Ces résultats mettent en perspective d’autres observations similaires rapportées récemment au cours de l’étude de modèles murins d’inactivation du facteur PTEN [ 5, 6], situé en amont de FoxO dans la voie PI3K/AKT, et du facteur de transcription ATM (ataxia telangiectasia mutated) [ 7]. Bien qu’aucun lien entre FoxO et ATM n’ait été décrit à ce jour, l’expression d’ATM et d’une de ses cibles, p16^INK4a, est modifiée dans les souris FoxO1/3/4^−/− . Cela suggère que le facteur ATM est une cible de FoxO. D’autre part, la β-Caténine, un autre facteur impliqué dans la biologie des CSH, pourrait interagir avec les facteurs FoxO [ 8, 9]. Dans l’ensemble, ces observations suggèrent un lien génétique entre ces différents facteurs (Figure 2) contrôlant l’autorenouvellement des CSH. Cette hypothèse reste cependant à prouver de façon formelle.

Figure 2. La voie PI3K/AKT/FoxO dans les cellules hématopoïétiques. Les facteurs FoxO activent la transcription de nombreux gènes cibles et entraînent l’arrêt du cycle cellulaire, l’apoptose et la résistance au stress en l’absence de facteurs de croissance et en présence de stimulus de stress. En présence de facteurs de croissance, la voie PI3K/AKT est activée, entraîne la phosphorylation des facteurs FoxO et l’inhibition de leur fonction. Le facteur PTEN inhibe l’activation de la voie PI3K/AKT.

Figure 2. La voie PI3K/AKT/FoxO dans les cellules hématopoïétiques. Les facteurs FoxO activent la transcription de nombreux gènes cibles et entraînent l’arrêt du cycle cellulaire, l’apoptose et la résistance au stress en l’absence de facteurs de croissance et en présence de stimulus de stress. En présence de facteurs de croissance, la voie PI3K/AKT est activée, entraîne la phosphorylation des facteurs FoxO et l’inhibition de leur fonction. Le facteur PTEN inhibe l’activation de la voie PI3K/AKT.

La complexité de la fonction des facteurs FoxO et l’importance du contexte cellulaire sont également mises en évidence par l’augmentation de l’apoptose des progéniteurs myéloïdes en l’absence de différence du taux de ROS, une observation qui reste inexpliquée dans ce modèle.
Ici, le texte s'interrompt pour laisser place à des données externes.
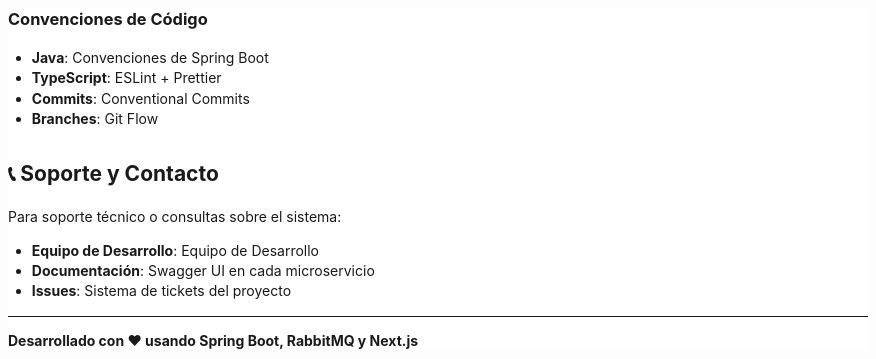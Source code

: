 ### Convenciones de Código
- **Java**: Convenciones de Spring Boot
- **TypeScript**: ESLint + Prettier
- **Commits**: Conventional Commits
- **Branches**: Git Flow

## 📞 Soporte y Contacto

Para soporte técnico o consultas sobre el sistema:
- **Equipo de Desarrollo**: Equipo de Desarrollo
- **Documentación**: Swagger UI en cada microservicio
- **Issues**: Sistema de tickets del proyecto

---

**Desarrollado con ❤️ usando Spring Boot, RabbitMQ y Next.js**
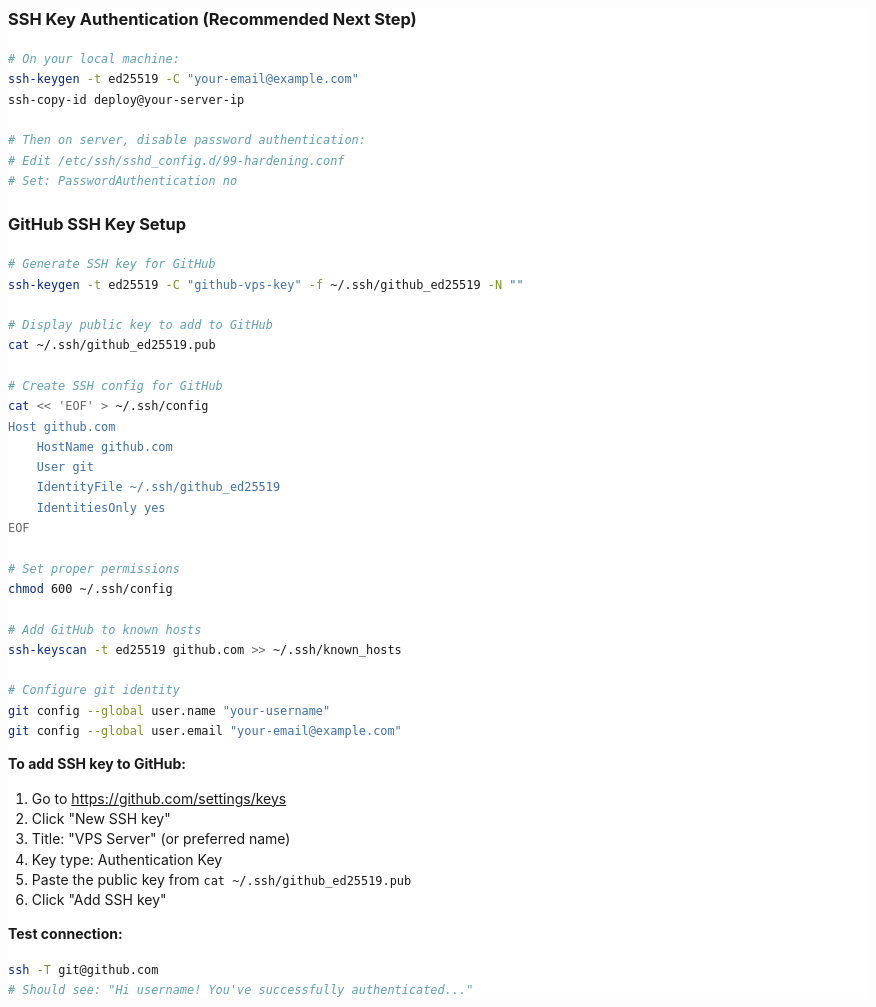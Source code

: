 ### SSH Key Authentication (Recommended Next Step)
```bash
# On your local machine:
ssh-keygen -t ed25519 -C "your-email@example.com"
ssh-copy-id deploy@your-server-ip

# Then on server, disable password authentication:
# Edit /etc/ssh/sshd_config.d/99-hardening.conf
# Set: PasswordAuthentication no
```

### GitHub SSH Key Setup
```bash
# Generate SSH key for GitHub
ssh-keygen -t ed25519 -C "github-vps-key" -f ~/.ssh/github_ed25519 -N ""

# Display public key to add to GitHub
cat ~/.ssh/github_ed25519.pub

# Create SSH config for GitHub
cat << 'EOF' > ~/.ssh/config
Host github.com
    HostName github.com
    User git
    IdentityFile ~/.ssh/github_ed25519
    IdentitiesOnly yes
EOF

# Set proper permissions
chmod 600 ~/.ssh/config

# Add GitHub to known hosts
ssh-keyscan -t ed25519 github.com >> ~/.ssh/known_hosts

# Configure git identity
git config --global user.name "your-username"
git config --global user.email "your-email@example.com"
```

**To add SSH key to GitHub:**
1. Go to https://github.com/settings/keys
2. Click "New SSH key"
3. Title: "VPS Server" (or preferred name)
4. Key type: Authentication Key
5. Paste the public key from `cat ~/.ssh/github_ed25519.pub`
6. Click "Add SSH key"

**Test connection:**
```bash
ssh -T git@github.com
# Should see: "Hi username! You've successfully authenticated..."
```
Les facteurs FoxO ont également été impliqués dans les mécanismes de réparation de l’ADN suite à des anomalies génétiques. Leur absence pourrait donc interférer avec les processus de réparation de ces anomalies et induire l’apoptose. L’accumulation de mutations dans des oncogènes ou gènes suppresseurs de tumeurs pourrait également participer à la transformation cancéreuse et expliquer la survenue de syndromes myéloprolifératifs et de lymphomes T chez les souris FoxO1/3/4^−/−.

Finalement, on peut noter que le facteur FoxO3 a été impliqué dans le maintien de la quiescence des follicules ovariens [ 10]. En outre, DAF-16, l’orthologue des facteurs FoxO chez le nématode C. elegans, joue un rôle dans l’entrée et le maintien de l’état dauer et contrôle la durée de vie des vers¹ [ 11, 12]. Ces observations suggèrent donc l’implication des facteurs FoxO dans les mécanismes de maintien de la quiescence et de la longévité des cellules souches en général.